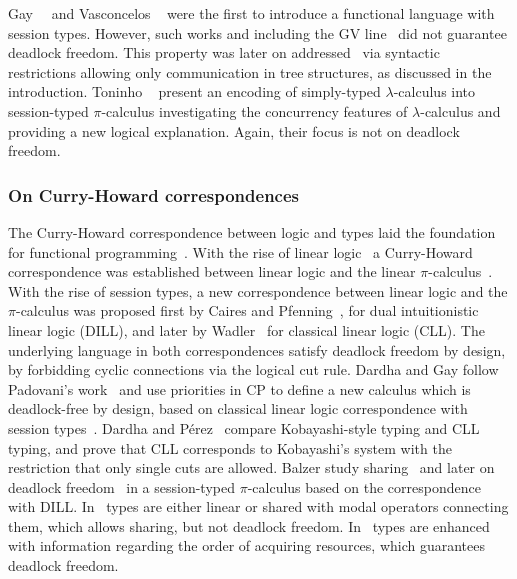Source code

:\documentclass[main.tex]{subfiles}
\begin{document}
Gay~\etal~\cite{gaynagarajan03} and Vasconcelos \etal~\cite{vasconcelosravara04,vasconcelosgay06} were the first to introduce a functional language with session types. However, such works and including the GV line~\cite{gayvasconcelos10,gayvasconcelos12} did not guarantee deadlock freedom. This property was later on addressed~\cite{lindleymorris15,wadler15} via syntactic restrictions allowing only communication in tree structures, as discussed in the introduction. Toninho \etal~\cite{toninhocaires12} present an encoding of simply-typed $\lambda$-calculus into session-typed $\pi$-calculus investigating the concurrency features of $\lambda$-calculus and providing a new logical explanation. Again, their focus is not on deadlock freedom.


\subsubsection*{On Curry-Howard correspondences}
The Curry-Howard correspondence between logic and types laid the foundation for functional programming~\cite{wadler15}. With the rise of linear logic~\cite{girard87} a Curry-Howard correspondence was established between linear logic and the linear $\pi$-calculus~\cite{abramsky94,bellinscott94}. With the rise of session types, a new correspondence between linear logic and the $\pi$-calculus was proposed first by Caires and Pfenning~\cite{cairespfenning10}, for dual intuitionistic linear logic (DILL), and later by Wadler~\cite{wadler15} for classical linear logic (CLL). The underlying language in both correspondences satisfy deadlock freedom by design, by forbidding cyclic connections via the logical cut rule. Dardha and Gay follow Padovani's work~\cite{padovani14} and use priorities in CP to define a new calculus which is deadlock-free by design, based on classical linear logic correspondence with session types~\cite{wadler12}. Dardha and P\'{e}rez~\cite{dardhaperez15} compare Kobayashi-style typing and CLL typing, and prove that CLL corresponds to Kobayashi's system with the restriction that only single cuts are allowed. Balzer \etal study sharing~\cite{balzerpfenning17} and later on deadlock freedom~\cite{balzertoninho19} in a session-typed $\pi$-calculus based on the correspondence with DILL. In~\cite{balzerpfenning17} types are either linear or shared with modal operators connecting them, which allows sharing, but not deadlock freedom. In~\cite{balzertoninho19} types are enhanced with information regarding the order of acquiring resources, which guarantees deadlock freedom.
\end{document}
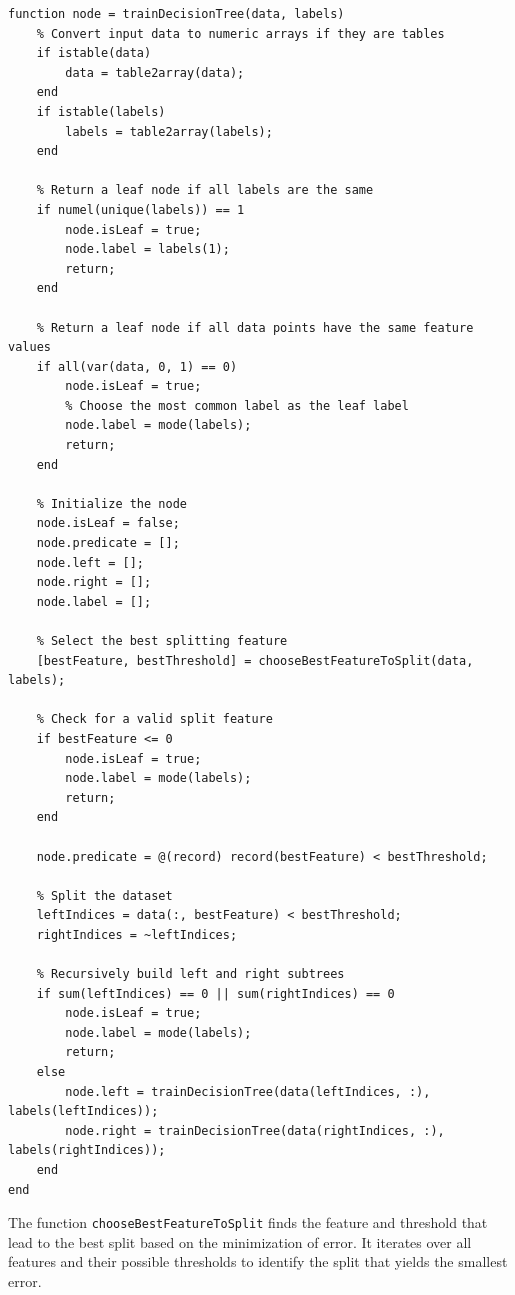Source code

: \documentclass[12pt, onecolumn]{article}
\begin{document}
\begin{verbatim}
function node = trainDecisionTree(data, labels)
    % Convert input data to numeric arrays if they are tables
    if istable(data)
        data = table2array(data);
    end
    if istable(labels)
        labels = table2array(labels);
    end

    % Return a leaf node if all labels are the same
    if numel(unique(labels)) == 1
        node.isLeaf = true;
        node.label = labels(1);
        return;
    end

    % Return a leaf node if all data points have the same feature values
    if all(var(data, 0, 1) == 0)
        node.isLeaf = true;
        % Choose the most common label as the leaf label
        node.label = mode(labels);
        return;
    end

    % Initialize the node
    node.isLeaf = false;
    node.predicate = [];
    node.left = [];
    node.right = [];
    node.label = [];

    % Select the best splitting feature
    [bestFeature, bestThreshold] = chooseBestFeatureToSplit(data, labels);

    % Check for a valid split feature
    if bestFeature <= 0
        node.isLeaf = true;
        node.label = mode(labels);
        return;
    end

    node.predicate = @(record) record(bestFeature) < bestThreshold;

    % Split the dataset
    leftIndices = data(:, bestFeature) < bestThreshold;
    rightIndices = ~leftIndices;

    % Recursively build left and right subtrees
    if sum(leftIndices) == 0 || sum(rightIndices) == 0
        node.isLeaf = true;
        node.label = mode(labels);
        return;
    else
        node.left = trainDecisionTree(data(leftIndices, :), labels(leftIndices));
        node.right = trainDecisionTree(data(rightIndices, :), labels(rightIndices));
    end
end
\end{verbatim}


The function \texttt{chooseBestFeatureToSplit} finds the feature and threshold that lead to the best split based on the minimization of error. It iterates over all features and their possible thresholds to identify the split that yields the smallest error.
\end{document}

---+---

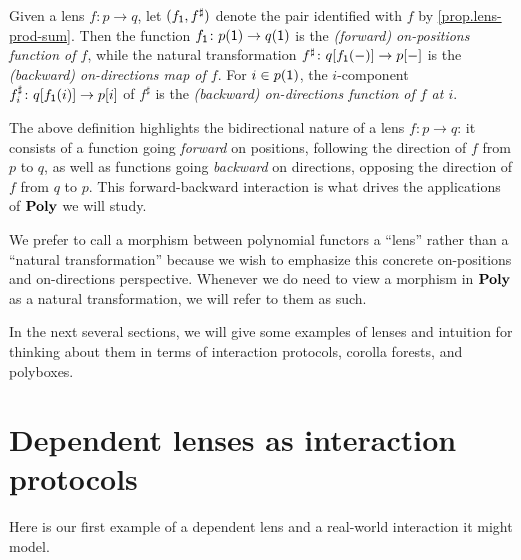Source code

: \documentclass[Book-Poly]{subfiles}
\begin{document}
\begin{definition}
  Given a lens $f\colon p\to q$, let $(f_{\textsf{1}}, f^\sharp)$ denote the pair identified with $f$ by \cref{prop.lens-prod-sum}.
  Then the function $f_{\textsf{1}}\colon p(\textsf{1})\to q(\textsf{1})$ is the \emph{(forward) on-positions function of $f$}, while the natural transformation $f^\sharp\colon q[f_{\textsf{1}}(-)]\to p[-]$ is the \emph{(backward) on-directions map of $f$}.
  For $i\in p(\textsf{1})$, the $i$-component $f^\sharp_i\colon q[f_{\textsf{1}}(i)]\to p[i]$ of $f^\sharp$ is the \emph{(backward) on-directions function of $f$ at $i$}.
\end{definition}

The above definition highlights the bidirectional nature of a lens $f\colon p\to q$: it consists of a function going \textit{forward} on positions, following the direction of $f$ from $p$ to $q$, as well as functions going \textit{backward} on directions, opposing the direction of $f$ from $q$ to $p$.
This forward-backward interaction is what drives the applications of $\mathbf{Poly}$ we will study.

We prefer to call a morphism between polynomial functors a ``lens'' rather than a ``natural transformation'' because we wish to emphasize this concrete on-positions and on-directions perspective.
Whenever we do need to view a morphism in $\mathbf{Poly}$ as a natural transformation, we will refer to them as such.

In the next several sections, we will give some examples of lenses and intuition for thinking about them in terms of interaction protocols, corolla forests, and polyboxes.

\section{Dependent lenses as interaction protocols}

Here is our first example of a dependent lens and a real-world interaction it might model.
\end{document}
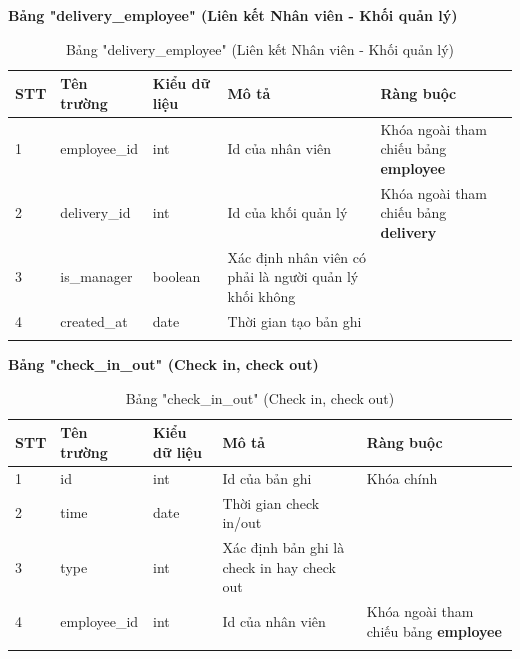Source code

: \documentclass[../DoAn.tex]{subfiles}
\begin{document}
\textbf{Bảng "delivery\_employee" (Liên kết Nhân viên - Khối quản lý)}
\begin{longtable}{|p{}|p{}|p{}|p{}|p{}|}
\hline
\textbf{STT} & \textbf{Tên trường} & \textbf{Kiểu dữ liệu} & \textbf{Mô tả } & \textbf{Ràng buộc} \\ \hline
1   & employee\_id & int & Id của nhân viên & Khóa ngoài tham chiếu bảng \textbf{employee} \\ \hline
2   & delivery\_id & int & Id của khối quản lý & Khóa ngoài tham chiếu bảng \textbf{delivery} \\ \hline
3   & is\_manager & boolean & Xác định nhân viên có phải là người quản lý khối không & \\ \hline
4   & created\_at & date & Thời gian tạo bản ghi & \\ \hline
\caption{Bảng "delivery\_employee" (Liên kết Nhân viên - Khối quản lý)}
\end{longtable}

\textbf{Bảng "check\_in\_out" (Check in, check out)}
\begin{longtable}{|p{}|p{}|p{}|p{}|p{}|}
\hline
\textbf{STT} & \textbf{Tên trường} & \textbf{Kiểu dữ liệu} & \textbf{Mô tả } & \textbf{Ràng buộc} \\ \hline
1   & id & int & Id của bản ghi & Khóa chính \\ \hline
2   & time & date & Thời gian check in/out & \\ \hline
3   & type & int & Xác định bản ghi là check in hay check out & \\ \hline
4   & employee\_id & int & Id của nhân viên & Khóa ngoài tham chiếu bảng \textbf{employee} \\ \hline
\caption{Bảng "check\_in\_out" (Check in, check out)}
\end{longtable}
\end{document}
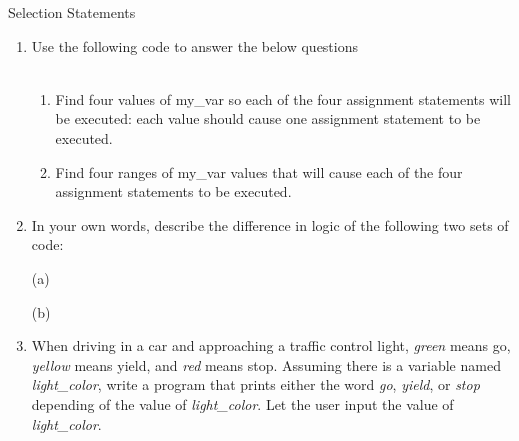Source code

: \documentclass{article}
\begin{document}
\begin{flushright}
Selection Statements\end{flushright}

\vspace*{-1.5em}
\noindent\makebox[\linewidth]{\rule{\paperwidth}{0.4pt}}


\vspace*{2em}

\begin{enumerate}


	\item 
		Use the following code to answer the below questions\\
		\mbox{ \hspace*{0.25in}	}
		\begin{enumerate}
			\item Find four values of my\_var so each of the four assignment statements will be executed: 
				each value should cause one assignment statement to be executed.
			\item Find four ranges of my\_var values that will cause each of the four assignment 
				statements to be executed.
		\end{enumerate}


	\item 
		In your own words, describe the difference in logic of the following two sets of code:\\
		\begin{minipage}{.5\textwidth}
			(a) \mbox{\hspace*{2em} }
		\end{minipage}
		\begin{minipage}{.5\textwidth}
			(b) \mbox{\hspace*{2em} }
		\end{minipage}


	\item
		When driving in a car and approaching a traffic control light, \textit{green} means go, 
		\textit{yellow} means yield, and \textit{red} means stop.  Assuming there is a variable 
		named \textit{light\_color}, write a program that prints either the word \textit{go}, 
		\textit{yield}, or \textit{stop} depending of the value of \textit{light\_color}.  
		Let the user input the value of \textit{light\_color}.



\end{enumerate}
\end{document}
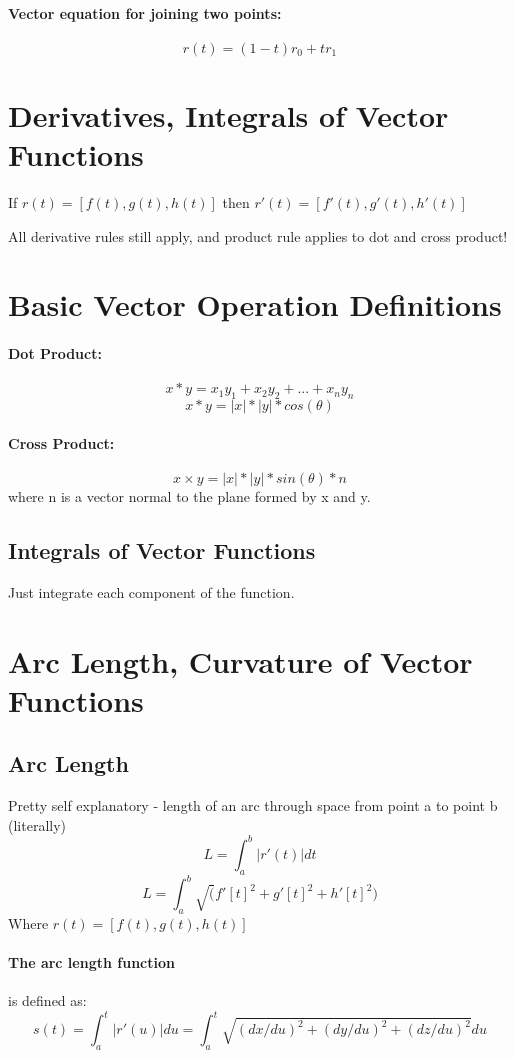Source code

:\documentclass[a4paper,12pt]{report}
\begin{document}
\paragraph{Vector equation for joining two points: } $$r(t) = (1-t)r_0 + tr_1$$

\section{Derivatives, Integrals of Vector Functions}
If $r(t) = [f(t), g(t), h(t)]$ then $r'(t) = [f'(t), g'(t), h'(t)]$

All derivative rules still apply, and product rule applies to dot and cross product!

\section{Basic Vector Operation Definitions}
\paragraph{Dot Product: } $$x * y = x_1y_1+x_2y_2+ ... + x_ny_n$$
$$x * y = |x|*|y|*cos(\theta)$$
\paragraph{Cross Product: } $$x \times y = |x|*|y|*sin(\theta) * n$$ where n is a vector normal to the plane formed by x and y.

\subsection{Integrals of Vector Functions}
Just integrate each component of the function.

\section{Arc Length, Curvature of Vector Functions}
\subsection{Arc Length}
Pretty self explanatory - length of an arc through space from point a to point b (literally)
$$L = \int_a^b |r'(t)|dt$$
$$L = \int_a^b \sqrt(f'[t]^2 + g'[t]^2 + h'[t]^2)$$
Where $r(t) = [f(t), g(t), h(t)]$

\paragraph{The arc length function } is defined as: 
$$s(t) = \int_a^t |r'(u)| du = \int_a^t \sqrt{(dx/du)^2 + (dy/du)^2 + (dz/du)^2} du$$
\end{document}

---+---

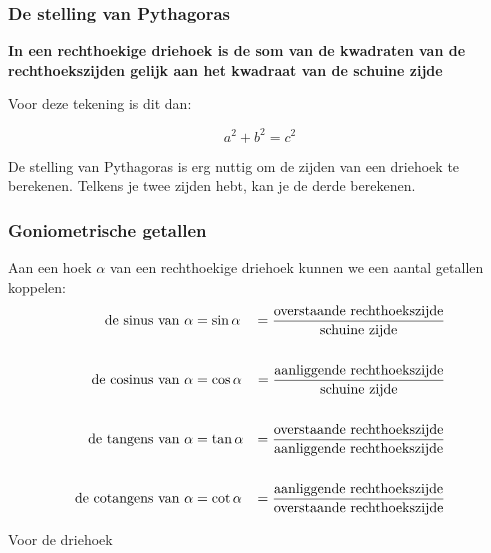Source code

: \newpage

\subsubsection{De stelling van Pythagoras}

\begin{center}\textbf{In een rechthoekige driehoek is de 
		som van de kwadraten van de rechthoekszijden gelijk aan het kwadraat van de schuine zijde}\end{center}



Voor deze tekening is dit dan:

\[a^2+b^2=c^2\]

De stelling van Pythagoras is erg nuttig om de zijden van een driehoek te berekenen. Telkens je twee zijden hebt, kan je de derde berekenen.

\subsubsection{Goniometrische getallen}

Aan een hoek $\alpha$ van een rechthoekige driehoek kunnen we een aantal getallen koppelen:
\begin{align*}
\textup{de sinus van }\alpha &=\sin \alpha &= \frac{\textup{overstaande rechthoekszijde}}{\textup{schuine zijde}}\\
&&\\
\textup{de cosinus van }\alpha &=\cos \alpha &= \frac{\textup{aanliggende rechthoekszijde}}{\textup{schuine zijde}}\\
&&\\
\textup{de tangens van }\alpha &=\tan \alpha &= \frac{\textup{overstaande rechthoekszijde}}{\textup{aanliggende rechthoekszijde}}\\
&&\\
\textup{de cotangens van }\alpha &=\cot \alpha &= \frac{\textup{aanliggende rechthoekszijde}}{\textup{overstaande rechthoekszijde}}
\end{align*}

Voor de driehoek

---+---

> **DESCRIPTION OF THE TASK**
Your answer must be the lines above from the one holding "delivery\_id & int" up to and including the one holding "cause each of the four assignment", exact and with no pictures.

> **ANSWER**
2   & delivery\_id & int & Id của khối quản lý & Khóa ngoài tham chiếu bảng \textbf{delivery} \\ \hline
3   & is\_manager & boolean & Xác định nhân viên có phải là người quản lý khối không & \\ \hline
4   & created\_at & date & Thời gian tạo bản ghi & \\ \hline
\caption{Bảng "delivery\_employee" (Liên kết Nhân viên - Khối quản lý)}
\end{longtable}

\textbf{Bảng "check\_in\_out" (Check in, check out)}
\begin{longtable}{|p{}|p{}|p{}|p{}|p{}|}
\hline
\textbf{STT} & \textbf{Tên trường} & \textbf{Kiểu dữ liệu} & \textbf{Mô tả } & \textbf{Ràng buộc} \\ \hline
1   & id & int & Id của bản ghi & Khóa chính \\ \hline
2   & time & date & Thời gian check in/out & \\ \hline
3   & type & int & Xác định bản ghi là check in hay check out & \\ \hline
4   & employee\_id & int & Id của nhân viên & Khóa ngoài tham chiếu bảng \textbf{employee} \\ \hline
\caption{Bảng "check\_in\_out" (Check in, check out)}
\end{longtable}
\end{document}
Source code

: \documentclass{article}
\begin{document}
\begin{flushright}
Selection Statements\end{flushright}

\vspace*{-1.5em}
\noindent\makebox[\linewidth]{\rule{\paperwidth}{0.4pt}}


\vspace*{2em}

\begin{enumerate}


	\item 
		Use the following code to answer the below questions\\
		\mbox{ \hspace*{0.25in}	}
		\begin{enumerate}
			\item Find four values of my\_var so each of the four assignment statements will be executed: 
				each value should cause one assignment statement to be executed.
			\item Find four ranges of my\_var values that will cause each of the four assignment 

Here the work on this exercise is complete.